Stéatose hépatique non alcoolique féminine

Décidément, le syndrome des ovaires polykystiques (SOPK), qui touche environ 10% de la population féminine en âge de procréer, n'a pas fini de nous étonner.
Non content d'occasionner chez les femmes qui en sont porteuses diverses manifestations gynécologiques (règles irrégulières et douloureuses), dermatologiques (acné), endocriniennes (pilosité de type masculin, fertilité altérée) et métaboliques (insulinorésistance, surpoids/obésité), le SOPK a également été associé à un risque majoré de développement de stéatose hépatique non alcoolique.
Cette nouvelle déclinaison des méfaits du SOPK a été découverte dans le cadre d'une étude cas-témoins menée sur les données de 63.120 femmes atteintes de SOPK et de 121.064 femmes d'âge, de poids corporel et d'antécédents similaires. Les investigateurs ont également déterminé dans une cohorte indépendante de 71.061 femmes, le taux de stéatose hépatique non alcoolique en fonction du taux de testostérone.
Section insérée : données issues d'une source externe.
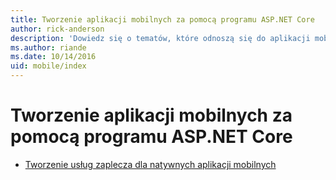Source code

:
 ```yaml
---
title: Tworzenie aplikacji mobilnych za pomocą programu ASP.NET Core
author: rick-anderson
description: 'Dowiedz się o tematów, które odnoszą się do aplikacji mobilnych za pomocą platformy ASP.NET Core.'
ms.author: riande
ms.date: 10/14/2016
uid: mobile/index
---
```

# <a name="mobile-development-with-aspnet-core"></a>Tworzenie aplikacji mobilnych za pomocą programu ASP.NET Core

*   [Tworzenie usług zaplecza dla natywnych aplikacji mobilnych](native-mobile-backend.md)
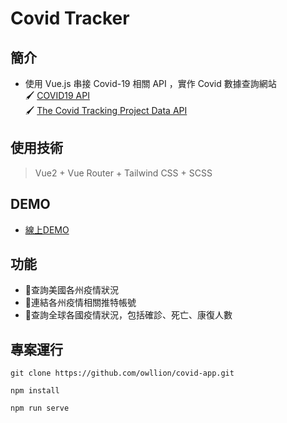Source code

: # Covid Tracker

## 簡介
 * 使用 Vue.js 串接 Covid-19 相關 API ，實作 Covid 數據查詢網站     
 🖌 [COVID19 API](https://documenter.getpostman.com/view/10808728/SzS8rjbc#00030720-fae3-4c72-8aea-ad01ba17adf8)    
 🖌 [The Covid Tracking Project Data API](https://covidtracking.com/data/api)

## 使用技術
> Vue2 + Vue Router + Tailwind CSS + SCSS 
 
## DEMO
* [線上DEMO](https://covid-tracker-19-owllion.herokuapp.com/#/) 

## 功能
 * 📝查詢美國各州疫情狀況 
 * 📝連結各州疫情相關推特帳號
 * 📝查詢全球各國疫情狀況，包括確診、死亡、康復人數


## 專案運行
```
git clone https://github.com/owllion/covid-app.git

npm install

npm run serve
```
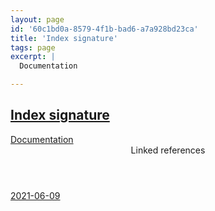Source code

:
 ```yaml
---
layout: page
id: '60c1bd0a-8579-4f1b-bad6-a7a928bd23ca'
title: 'Index signature'
tags: page
excerpt: |
  Documentation

---
```

  
<h2 class="text-3xl font-semibold mb-4"><a href="/pages/index-signature">Index signature</a></h2>

<div class="space-y-2">
<div class="element-block ml-0"><div class="flex-1"><a class="text-indigo-400" href="https://www.typescriptlang.org/docs/handbook/2/objects.html#index-signatures" target="_blank" rel="">Documentation</a></div></div>
</div>



<section class="mt-8 space-y-2">
<header class="text-gray-500">Linked references</header>
<a class="block bg-gray-800 p-4 rounded text-teal-400 focus:outline-none focus:ring-2 focus:ring-offset-2 focus:ring-offset-gray-900 focus:ring-teal-400 hover:ring-2 hover:ring-offset-2 hover:ring-offset-gray-900 hover:ring-teal-400" href="/journals/2021-06-09">2021-06-09</a>
  </section>
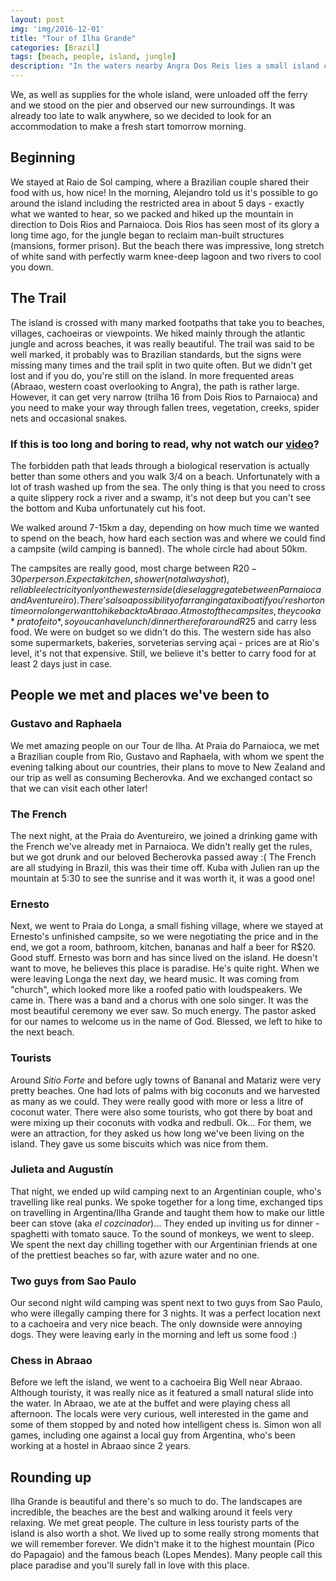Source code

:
 ```yaml
---
layout: post
img: 'img/2016-12-01'
title: "Tour of Ilha Grande"
categories: [Brazil]
tags: [beach, people, island, jungle]
description: "In the waters nearby Angra Dos Reis lies a small island called Ilha Grande. Its shores are washed to white sand, separated by wild jungle with great diversity of flora and fauna. A tiny footpath connects all these places and we spent a week touring this paradise on Earth. "
---
```


We, as well as supplies for the whole island, were unloaded off the ferry and we stood on the pier and observed our new surroundings. It was already too late to walk anywhere, so we decided to look for an accommodation to make a fresh start tomorrow morning. 

## Beginning

We stayed at Raio de Sol camping, where a Brazilian couple shared their food with us, how nice! In the morning, Alejandro told us it's possible to go around the island including the restricted area in about 5 days - exactly what we wanted to hear, so we packed and hiked up the mountain in direction to Dois Rios and Parnaioca. Dois Rios has seen most of its glory a long time ago, for the jungle began to reclaim man-built structures (mansions, former prison). But the beach there was impressive, long stretch of white sand with perfectly warm  knee-deep lagoon and two rivers to cool you down.  

## The Trail

The island is crossed with many marked footpaths that take you to beaches, villages, cachoeiras or viewpoints. We hiked mainly through the atlantic jungle and across beaches, it was really beautiful. The trail was said to be well marked, it probably was to Brazilian standards, but the signs were missing many times and the trail split in two quite often. But we didn't get lost and if you do, you're still on the island. In more frequented areas (Abraao, western coast overlooking to Angra), the path is rather large. However, it can get very narrow (trilha 16 from Dois Rios to Parnaioca) and you need to make your way through fallen trees, vegetation, creeks, spider nets and occasional snakes.

### If this is too long and boring to read, why not watch our [video](https://m.youtube.com/watch?v=tvt6JdnBnCA "video")?

 The forbidden path that leads through a biological reservation is actually better than some others and you walk 3/4 on a beach. Unfortunately with a lot of trash washed up from the sea. The only thing is that you need to cross a quite slippery rock a river and a swamp, it's not deep but you can't see the bottom and Kuba unfortunately cut his foot.

 We walked around 7-15km a day, depending on how much time we wanted to spend on the beach, how hard each section was and where we could find a campsite (wild camping is banned). The whole circle had about 50km.

The campsites are really good, most charge between R$20-30 per person. Expect a kitchen, shower (not always hot), reliable electricity only on the western side (diesel aggregate between Parnaioca and Aventureiro). There's also a possibility of arranging a taxi boat if you're short on time or no longer want to hike back to Abraao. At most of the campsites, they cook a *prato feito*, so you can have lunch/dinner there for around R$25 and carry less food. We were on budget so we didn't do this. The western side has also some supermarkets, bakeries, sorveterias serving açai - prices are at Rio's level, it's not that expensive. Still, we believe it's better to carry food for at least 2 days just in case.

## People we met and places we've been to

### Gustavo and Raphaela
We met amazing people on our Tour de Ilha. At Praia do Parnaioca, we met a Brazilian couple from Rio, Gustavo and Raphaela, with whom we spent the evening talking about our countries, their plans to move to New Zealand and our trip as well as consuming Becherovka. And we exchanged contact so that we can visit each other later!

### The French
The next night, at the Praia do Aventureiro, we joined a drinking game with the French we've already met in Parnaioca. We didn't really get the rules, but we got drunk and our beloved Becherovka passed away :(  The French are all studying in Brazil, this was their time off. Kuba with Julien ran up the mountain at 5:30 to see the sunrise and it was worth it, it was a good one! 

### Ernesto
Next, we went to Praia do Longa, a small fishing village, where we stayed at Ernesto's unfinished campsite, so we were negotiating the price and in the end, we got a room, bathroom, kitchen, bananas and half a beer for R$20. Good stuff. Ernesto was born and has since lived on the island. He doesn't want to move, he believes this place is paradise. He's quite right. When we were leaving Longa the next day, we heard music. It was coming from "church", which looked more like a roofed patio with loudspeakers. We came in. There was a band and a chorus with one solo singer. It was the most beautiful ceremony we ever saw. So much energy. The pastor asked for our names to welcome us in the name of God. Blessed, we left to hike to the next beach. 

### Tourists
Around *Sitio Forte* and before ugly towns of Bananal and Matariz were very pretty beaches. One had lots of palms with big coconuts and we harvested as many as we could. They were really good with more or less a litre of coconut water. There were also some tourists, who got there by boat and were mixing up their coconuts with vodka and redbull. Ok… For them, we were an attraction, for they asked us how long we've been living on the island. They gave us some biscuits which was nice from them. 

### Julieta and Augustín
That night, we ended up wild camping next to an Argentinian couple, who's travelling like real punks. We spoke together for a long time, exchanged tips on travelling in Argentina/Ilha Grande and taught them how to make our little beer can stove (aka *el cozcinador*)… They ended up inviting us for dinner - spaghetti with tomato sauce. To the sound of monkeys, we went to sleep. We spent the next day chilling together  with our Argentinian friends at one of the prettiest beaches so far, with azure water and no one. 

### Two guys from Sao Paulo
Our second night wild camping was spent next to two guys from Sao Paulo, who were illegally camping there for 3 nights. It was a perfect location next to a cachoeira and very nice beach. The only downside were annoying dogs. They were leaving early in the morning and left us some food :)

### Chess in Abraao
Before we left the island, we went to a cachoeira Big Well near Abraao. Although touristy, it was really nice as it featured a small natural slide into the water. In Abraao, we ate at the buffet and were playing chess all afternoon. The locals were very curious, well interested in the game and some of them stopped by and noted how intelligent chess is. Simon won all games, including one against a local guy from Argentina, who's been working at a hostel in Abraao since 2 years.

## Rounding up

Ilha Grande is beautiful and there's so much to do. The landscapes are incredible, the beaches are the best and walking around it feels very relaxing. We met great people. The culture in less touristy parts of the island is also worth a shot. We lived up to some really strong moments that we will remember forever. We didn't make it to the highest mountain (Pico do Papagaio) and the famous beach (Lopes Mendes). Many people call this place paradise and you'll surely fall in love with this place.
Globalement les résultats indiquent que les femmes atteintes de SOPK ont environ deux fois plus de risque de développer une stéatose hépatique non alcoolique que les femmes qui en sont indemnes. Cependant, compte tenu de la fréquence de l'obésité en cas de SOPK et de l'association connue entre les deux, le point le plus important de ce travail est sans aucun doute la démonstration que les femmes qui ont à la fois un SOPK et un taux élevé de testostérone (>3,0 nmol/l) ont un risque accru de stéatose hépatique non alcoolique même si leur poids corporel est parfaitement normal, ce qui suggère que l'obésité n'est clairement pas seule en cause dans la genèse de la stéatose hépatique non alcoolique.